"Oh, you needn't despair. Big Sam appeared to be dealing frankly with me, but that proves nothing. Big Sam is an accomplished diplomat and would tell any story that suited his purpose, and tell it so neatly that you couldn't distinguish it from the truth. For all I know, she may be the daughter of the Empress of China."
"Nothing so interesting, I fear," said Miss Fillmore, with a sober shake of the head.
"Well, then, let's make believe. She shall be a princess of the blood royal, and shall have a story suited to her dignity."
Miss Fillmore smiled dubiously, as though she were not quite certain whether I was in jest or earnest.
"It isn't necessary," she said, her practical mind refusing to descend to frivolity. "Whatever her origin, we must see that she has a better fate than the one that threatens her."

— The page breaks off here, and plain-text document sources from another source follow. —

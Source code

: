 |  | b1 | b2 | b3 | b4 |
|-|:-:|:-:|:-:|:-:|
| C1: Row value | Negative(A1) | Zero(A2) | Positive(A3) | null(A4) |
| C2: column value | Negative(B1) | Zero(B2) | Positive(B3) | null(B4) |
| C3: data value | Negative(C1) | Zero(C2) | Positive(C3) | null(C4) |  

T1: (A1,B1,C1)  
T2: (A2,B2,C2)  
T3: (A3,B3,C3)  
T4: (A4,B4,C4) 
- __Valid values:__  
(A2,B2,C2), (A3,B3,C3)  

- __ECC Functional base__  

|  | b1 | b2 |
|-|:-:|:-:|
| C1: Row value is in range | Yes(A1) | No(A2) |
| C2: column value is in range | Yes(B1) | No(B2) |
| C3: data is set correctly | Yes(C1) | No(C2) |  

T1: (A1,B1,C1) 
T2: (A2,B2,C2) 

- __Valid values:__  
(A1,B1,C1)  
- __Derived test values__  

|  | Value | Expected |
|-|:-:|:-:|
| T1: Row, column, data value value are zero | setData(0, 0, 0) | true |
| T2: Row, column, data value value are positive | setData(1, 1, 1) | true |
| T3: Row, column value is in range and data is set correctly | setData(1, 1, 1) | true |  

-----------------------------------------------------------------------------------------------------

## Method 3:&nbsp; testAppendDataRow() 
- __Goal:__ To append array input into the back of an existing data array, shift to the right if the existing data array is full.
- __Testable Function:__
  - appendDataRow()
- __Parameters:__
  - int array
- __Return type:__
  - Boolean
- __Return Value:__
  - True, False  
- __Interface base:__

"Yes, so far as it can be done within the conditions laid down by Big Sam."
Miss Fillmore's forehead drew into a knot of lines in which could be read a mingling of disapproval and anxiety.
"I have been thinking," she said, with an apologetic reproach in her voice, "that you didn't do quite right to make those conditions. Can't they be--" she was going to say "evaded" but after a moment's debate with a feminine conscience changed it to "modified."
"I'm afraid I didn't make myself clear," I said. "Those were the only conditions on which the girl could have the opportunity to escape. Unless Big Sam can arrange better terms with the tongs, we have no choice but to live up to them."
Miss Fillmore was silent at this, and I wondered whether I had not, on my side, given too strong an emphasis to the reminder that we were discussing a question of good faith.